All 208 isolates tested were susceptible to metronidazole, amoxicillin-clavulanate, piperacillin-tazobactam, and meropenem by use of CLSI MIC interpretative criteria (4). Isolate susceptibilities to moxifloxacin, clindamycin, and ceftriaxone were 46.2, 17.3, and 1.0%, respectively (4). OPT-80 MIC ranges, MIC modes, MIC50s, and MIC90s were identical for isolates susceptible and resistant to clindamycin and for those susceptible and resistant to moxifloxacin (data not shown).
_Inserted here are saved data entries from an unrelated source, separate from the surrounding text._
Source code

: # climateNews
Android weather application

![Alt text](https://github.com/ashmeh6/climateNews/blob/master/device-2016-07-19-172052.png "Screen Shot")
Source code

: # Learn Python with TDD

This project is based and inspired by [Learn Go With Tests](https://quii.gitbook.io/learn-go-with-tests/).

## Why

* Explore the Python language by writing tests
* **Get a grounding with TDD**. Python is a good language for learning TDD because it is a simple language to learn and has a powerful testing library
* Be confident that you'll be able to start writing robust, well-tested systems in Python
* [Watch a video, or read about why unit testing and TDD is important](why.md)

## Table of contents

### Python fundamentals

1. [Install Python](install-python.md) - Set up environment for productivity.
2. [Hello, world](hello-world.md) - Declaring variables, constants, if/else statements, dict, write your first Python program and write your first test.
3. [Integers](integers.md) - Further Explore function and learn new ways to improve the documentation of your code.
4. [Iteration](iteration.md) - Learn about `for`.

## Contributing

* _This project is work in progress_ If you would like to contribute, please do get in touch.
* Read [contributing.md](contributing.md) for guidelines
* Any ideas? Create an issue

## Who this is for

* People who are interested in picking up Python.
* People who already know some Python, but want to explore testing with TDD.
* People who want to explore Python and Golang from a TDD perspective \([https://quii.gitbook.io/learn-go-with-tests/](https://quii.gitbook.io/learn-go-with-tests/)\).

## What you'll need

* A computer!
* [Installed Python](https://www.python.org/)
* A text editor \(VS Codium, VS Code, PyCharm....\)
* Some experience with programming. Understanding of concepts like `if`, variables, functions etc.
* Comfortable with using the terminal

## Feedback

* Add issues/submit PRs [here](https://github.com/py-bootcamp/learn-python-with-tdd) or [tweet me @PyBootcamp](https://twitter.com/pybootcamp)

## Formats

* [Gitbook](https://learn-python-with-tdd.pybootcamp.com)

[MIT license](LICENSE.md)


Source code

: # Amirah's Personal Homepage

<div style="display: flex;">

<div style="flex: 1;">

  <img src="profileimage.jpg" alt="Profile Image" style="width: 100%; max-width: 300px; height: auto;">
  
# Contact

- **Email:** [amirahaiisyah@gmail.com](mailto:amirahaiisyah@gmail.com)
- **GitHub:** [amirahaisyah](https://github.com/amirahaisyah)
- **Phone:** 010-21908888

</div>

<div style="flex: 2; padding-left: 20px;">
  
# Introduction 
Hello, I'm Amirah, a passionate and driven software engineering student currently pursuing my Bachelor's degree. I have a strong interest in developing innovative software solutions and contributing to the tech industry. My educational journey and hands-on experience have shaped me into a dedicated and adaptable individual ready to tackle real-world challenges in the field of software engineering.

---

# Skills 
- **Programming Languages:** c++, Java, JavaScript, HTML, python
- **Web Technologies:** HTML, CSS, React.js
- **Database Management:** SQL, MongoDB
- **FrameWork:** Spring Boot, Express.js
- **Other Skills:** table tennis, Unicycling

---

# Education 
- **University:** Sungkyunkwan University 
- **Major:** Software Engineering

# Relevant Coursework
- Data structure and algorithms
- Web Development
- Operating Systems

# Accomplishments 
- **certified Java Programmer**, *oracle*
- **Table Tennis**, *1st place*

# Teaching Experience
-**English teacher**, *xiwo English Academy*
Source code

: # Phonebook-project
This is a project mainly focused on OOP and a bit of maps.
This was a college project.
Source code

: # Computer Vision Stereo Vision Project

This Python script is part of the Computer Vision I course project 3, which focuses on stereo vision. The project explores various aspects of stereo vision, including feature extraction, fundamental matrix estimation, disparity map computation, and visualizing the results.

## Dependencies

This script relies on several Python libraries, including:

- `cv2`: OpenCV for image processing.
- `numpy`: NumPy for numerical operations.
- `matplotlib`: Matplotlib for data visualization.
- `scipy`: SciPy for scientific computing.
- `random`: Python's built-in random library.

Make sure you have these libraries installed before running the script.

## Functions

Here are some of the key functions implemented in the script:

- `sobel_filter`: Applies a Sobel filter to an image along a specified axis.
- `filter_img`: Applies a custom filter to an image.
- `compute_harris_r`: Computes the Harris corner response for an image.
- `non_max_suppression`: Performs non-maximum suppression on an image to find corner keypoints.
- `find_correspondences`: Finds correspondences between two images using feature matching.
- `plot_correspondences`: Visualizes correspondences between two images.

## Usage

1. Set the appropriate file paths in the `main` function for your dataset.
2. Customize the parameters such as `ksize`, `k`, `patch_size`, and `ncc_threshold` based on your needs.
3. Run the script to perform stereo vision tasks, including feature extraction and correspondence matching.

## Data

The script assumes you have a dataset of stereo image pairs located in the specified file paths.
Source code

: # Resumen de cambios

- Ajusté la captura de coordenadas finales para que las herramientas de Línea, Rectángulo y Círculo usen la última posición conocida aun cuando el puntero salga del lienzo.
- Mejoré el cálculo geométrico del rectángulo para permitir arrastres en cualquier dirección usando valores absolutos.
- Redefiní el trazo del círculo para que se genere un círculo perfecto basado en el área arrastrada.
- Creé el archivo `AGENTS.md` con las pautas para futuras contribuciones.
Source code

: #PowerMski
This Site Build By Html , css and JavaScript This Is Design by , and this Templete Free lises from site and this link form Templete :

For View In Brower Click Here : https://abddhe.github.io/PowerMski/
OPT-80 MICs for the six rifampin-resistant (MIC, >2 µg/ml) isolates ranged from 0.125 to 0.5 µg/ml, with a MIC of 0.25 µg/ml for four isolates.

The MIC50 (0.25 µg/ml) and MIC90 (0.5 µg/ml) results generated by the current study of OPT-80 against clinical isolates of C. difficile are similar to those published in three earlier studies (MIC50, 0.125 to 0.25 µg/ml; MIC90, 0.125 to 0.25 µg/ml) (7, 9, 22). In contrast, studies performed by Ackermann et al. (MIC50, 0.0019 µg/ml; MIC90, 0.0078 µg/ml) and Credito and Appelbaum (MIC50, ≤0.016 µg/ml; MIC90, 0.125 µg/ml) demonstrated OPT-80 to be more active (1, 5) (Table 2). The observed variation may be due to differences in the solubility of OPT-80 in the diluent used in each study. In the study that reported the lowest MICs, OPT-80 was dissolved and diluted in DMSO; in the other studies, in which OPT-80 was dissolved in DMSO and diluted in water, higher MICs were obtained (1). Another, less likely source of reported MIC differences may be agar dilution (5, 7, 9, 22; also the current study) versus broth microdilution (1) methodology; agar dilution using Wilkins-Chalgren agar (22) versus enriched Brucella blood agar medium (5, 7, 9; also the current study) seems less likely to be a source of OPT-80 MIC differences.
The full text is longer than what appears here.